To do.
The required output is every line from the beginning of the entries below through the line that includes "با کیپد و LCD", copied exactly.

Plain-text document sources:
-- -- --

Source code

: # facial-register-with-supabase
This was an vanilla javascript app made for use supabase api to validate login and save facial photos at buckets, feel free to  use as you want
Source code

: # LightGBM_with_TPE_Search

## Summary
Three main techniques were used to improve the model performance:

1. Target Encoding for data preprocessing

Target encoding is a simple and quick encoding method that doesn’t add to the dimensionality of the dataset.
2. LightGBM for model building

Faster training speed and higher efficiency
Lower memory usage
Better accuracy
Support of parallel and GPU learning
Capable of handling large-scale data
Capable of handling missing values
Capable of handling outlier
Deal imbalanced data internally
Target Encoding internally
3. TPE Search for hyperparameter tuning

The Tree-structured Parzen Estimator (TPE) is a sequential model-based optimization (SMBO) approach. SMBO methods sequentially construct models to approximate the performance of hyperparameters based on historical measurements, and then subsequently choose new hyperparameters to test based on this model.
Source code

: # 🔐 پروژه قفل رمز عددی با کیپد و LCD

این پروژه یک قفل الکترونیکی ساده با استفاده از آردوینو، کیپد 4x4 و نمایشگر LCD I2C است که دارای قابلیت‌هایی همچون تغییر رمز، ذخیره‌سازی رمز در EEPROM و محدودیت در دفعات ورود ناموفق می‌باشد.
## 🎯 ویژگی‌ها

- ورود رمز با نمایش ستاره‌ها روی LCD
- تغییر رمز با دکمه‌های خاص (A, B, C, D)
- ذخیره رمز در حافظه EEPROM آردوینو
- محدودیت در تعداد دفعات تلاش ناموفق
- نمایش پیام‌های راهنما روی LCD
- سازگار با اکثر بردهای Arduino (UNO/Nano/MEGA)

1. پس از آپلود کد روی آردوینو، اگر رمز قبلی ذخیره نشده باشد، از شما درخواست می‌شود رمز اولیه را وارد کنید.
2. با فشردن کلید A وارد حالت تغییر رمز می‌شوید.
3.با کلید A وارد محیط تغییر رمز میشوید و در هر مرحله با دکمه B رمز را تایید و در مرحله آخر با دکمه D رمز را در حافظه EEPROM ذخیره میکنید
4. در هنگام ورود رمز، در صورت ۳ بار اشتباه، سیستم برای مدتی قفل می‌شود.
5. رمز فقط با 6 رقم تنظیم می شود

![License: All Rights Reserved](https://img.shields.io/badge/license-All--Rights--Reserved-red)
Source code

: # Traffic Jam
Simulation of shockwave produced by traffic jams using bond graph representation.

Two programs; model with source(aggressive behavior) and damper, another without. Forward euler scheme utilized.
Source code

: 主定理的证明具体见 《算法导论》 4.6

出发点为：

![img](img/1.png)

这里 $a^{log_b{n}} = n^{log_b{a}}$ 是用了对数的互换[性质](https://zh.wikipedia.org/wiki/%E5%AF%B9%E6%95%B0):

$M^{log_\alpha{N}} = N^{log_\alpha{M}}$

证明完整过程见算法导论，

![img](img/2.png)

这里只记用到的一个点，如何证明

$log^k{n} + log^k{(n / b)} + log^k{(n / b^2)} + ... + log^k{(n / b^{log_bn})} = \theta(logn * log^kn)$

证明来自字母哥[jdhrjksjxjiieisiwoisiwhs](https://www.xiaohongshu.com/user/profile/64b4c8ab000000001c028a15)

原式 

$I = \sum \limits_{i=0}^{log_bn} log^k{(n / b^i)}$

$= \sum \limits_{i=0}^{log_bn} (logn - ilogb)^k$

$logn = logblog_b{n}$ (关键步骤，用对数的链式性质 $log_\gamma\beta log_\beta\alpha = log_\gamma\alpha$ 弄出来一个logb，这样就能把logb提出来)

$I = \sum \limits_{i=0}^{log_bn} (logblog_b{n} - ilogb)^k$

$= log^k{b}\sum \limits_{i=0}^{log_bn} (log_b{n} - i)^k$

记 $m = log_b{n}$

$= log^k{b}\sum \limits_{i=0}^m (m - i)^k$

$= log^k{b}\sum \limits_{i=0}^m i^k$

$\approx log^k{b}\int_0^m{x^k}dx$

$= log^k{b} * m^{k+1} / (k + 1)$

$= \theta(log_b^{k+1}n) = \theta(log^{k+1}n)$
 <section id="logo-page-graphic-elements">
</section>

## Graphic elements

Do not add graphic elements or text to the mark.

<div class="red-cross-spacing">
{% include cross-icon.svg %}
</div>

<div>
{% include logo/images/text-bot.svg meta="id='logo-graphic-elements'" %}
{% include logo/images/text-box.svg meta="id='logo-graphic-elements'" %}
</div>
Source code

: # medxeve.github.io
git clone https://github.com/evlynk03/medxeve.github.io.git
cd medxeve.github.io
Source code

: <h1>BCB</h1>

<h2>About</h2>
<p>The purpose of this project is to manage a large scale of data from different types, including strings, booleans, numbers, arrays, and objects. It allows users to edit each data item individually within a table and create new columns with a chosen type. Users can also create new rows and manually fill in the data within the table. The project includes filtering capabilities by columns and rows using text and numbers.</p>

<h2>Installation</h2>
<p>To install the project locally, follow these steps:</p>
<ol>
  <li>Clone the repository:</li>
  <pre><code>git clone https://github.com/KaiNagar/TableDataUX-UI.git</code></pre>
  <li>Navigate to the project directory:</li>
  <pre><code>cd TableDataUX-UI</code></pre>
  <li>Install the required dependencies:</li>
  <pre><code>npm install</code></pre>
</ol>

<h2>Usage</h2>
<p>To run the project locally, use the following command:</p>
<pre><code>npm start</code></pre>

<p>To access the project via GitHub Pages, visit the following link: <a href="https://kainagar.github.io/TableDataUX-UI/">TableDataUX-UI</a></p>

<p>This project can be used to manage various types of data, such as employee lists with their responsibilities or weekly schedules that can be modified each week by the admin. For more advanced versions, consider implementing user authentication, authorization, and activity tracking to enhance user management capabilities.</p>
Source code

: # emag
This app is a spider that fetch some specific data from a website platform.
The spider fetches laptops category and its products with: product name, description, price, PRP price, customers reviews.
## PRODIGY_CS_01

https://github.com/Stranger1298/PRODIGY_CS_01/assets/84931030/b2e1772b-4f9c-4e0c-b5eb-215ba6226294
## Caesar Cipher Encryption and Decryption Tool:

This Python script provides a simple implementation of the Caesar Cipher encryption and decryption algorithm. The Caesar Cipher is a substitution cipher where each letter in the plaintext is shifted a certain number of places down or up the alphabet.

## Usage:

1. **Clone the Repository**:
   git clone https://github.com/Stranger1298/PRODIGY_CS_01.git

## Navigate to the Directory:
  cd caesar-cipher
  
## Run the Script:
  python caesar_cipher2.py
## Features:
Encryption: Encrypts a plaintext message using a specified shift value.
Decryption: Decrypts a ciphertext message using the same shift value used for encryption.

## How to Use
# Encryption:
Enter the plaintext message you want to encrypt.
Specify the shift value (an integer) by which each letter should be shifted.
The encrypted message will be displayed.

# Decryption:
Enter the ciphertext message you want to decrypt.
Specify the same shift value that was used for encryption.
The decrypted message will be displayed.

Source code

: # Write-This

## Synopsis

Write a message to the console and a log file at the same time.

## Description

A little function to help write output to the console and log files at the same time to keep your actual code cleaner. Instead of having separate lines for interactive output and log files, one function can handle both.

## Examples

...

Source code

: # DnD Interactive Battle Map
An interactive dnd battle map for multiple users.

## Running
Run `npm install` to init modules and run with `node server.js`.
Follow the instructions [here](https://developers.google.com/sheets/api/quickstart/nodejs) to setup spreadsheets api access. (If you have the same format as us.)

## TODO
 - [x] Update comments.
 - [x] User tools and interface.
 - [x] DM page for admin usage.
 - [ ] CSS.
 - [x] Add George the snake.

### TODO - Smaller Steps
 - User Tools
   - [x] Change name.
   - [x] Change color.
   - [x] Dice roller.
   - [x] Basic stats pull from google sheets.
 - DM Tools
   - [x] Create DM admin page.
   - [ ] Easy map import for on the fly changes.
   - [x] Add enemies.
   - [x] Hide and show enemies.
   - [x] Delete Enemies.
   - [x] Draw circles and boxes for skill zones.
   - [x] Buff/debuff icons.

-- -- --

Response to the task.
Source code

: # facial-register-with-supabase
This was an vanilla javascript app made for use supabase api to validate login and save facial photos at buckets, feel free to  use as you want
Source code

: # LightGBM_with_TPE_Search

## Summary
Three main techniques were used to improve the model performance:

1. Target Encoding for data preprocessing

Target encoding is a simple and quick encoding method that doesn’t add to the dimensionality of the dataset.
2. LightGBM for model building

Faster training speed and higher efficiency
Lower memory usage
Better accuracy
Support of parallel and GPU learning
Capable of handling large-scale data
Capable of handling missing values
Capable of handling outlier
Deal imbalanced data internally
Target Encoding internally
3. TPE Search for hyperparameter tuning

The Tree-structured Parzen Estimator (TPE) is a sequential model-based optimization (SMBO) approach. SMBO methods sequentially construct models to approximate the performance of hyperparameters based on historical measurements, and then subsequently choose new hyperparameters to test based on this model.
Source code

: # 🔐 پروژه قفل رمز عددی با کیپد و LCD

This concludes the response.